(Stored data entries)

=== Section Start ===

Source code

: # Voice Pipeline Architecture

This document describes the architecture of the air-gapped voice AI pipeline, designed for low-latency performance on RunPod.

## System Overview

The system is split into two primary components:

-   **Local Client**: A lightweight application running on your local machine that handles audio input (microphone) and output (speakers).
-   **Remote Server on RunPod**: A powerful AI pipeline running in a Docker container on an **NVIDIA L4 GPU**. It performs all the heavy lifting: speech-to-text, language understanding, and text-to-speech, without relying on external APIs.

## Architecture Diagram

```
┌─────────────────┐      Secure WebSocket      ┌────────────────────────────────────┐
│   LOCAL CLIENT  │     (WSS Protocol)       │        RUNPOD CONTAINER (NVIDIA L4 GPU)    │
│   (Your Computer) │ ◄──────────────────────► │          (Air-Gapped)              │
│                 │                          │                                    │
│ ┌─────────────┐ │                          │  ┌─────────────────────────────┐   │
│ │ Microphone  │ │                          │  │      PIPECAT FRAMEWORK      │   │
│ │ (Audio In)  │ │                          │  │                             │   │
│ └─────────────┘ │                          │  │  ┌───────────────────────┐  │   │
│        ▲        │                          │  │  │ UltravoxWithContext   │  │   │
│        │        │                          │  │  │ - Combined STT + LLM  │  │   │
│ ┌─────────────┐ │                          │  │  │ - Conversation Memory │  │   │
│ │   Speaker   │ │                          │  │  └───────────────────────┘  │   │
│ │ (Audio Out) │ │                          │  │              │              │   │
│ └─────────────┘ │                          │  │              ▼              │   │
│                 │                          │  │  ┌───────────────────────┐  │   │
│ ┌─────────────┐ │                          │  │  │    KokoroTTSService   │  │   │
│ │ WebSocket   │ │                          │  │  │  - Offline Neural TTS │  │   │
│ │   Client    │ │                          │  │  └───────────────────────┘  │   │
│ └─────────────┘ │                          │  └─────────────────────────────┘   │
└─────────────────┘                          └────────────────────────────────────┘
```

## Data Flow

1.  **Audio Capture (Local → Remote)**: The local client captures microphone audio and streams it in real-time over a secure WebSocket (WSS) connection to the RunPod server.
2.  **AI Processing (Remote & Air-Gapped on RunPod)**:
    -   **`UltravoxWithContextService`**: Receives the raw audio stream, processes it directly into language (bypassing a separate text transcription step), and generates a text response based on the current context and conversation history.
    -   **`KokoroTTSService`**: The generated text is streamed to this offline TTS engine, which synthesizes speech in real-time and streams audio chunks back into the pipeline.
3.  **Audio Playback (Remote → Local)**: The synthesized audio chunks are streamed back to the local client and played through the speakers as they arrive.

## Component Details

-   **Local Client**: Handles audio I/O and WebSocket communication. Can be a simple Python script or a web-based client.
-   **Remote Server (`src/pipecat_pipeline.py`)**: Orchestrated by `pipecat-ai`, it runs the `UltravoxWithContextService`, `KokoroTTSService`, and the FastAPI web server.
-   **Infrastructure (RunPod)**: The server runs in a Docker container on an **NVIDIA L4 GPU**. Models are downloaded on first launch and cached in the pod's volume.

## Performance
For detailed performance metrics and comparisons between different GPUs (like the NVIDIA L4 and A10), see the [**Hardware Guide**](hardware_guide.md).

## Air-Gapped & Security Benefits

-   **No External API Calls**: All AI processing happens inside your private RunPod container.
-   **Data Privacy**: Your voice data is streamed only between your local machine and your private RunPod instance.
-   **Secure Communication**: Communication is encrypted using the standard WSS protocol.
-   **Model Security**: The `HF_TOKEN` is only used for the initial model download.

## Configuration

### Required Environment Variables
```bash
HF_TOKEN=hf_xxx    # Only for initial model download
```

=== Section End ===

*Exercise goal*. Write down exactly the span of lines above from the one containing "FastAPI web server." to the one containing "private RunPod container.", both ends included.

*Result of the task*.
-   **Remote Server (`src/pipecat_pipeline.py`)**: Orchestrated by `pipecat-ai`, it runs the `UltravoxWithContextService`, `KokoroTTSService`, and the FastAPI web server.
-   **Infrastructure (RunPod)**: The server runs in a Docker container on an **NVIDIA L4 GPU**. Models are downloaded on first launch and cached in the pod's volume.

## Performance
For detailed performance metrics and comparisons between different GPUs (like the NVIDIA L4 and A10), see the [**Hardware Guide**](hardware_guide.md).

## Air-Gapped & Security Benefits

-   **No External API Calls**: All AI processing happens inside your private RunPod container.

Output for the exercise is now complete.